2.4. Het betoog van [appellant] en anderen dat de rechtbank heeft miskend dat het college de beslissing omtrent de aanvraag om bouwvergunning ingevolge artikel 52 van de Woningwet had moeten aanhouden, nu het bouwen van de veldschuur is aan te merken als het oprichten van een bedrijf waarvoor een vergunning krachtens de Wet Milieubeheer is vereist, faalt eveneens. Het college heeft zich gemotiveerd op het standpunt gesteld dat een dergelijke vergunning niet vereist is, nu op het bedrijf het Besluit landbouw milieubeheer van toepassing is. [appellant] en anderen hebben geen concrete gegevens naar voren gebracht op grond waarvan moet worden geoordeeld dat dat standpunt onjuist is. Gelet hierop gold geen aanhoudingsplicht.
2.5. Het hoger beroep is ongegrond.

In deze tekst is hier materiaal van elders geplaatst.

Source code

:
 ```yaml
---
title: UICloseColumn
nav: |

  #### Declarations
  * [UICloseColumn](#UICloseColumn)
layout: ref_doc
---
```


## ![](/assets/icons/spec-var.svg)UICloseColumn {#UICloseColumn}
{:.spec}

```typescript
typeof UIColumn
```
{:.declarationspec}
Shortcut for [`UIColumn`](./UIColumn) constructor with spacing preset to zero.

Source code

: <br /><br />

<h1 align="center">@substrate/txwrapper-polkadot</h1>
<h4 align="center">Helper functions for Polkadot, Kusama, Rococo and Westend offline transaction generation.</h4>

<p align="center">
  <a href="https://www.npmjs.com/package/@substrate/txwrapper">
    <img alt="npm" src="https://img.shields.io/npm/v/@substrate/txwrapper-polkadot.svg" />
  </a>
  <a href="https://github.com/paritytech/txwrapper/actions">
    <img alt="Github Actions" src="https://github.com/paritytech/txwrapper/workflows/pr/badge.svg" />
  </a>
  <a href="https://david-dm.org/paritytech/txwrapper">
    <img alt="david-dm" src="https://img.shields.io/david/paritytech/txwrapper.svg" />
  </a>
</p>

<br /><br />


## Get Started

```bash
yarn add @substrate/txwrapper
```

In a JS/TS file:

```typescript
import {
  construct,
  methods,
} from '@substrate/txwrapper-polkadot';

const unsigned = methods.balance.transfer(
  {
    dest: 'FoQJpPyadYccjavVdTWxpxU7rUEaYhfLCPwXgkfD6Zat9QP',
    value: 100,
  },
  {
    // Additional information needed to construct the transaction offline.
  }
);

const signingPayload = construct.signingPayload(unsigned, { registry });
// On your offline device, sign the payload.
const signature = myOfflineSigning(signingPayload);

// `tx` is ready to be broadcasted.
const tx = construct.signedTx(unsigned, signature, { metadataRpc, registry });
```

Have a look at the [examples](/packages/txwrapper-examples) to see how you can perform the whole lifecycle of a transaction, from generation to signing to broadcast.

De aangevallen uitspraak dient te worden bevestigd.
2.6. Voor een proceskostenveroordeling bestaat geen aanleiding.
De Afdeling bestuursrechtspraak van de Raad van State
Recht doende in naam der Koningin:
bevestigt de aangevallen uitspraak.
Aldus vastgesteld door mr. P.A. Offers, voorzitter, en mr. J.C. Kranenburg en mr. J. Hoekstra, leden, in tegenwoordigheid van mr. J.A.A. van Roessel, ambtenaar van staat.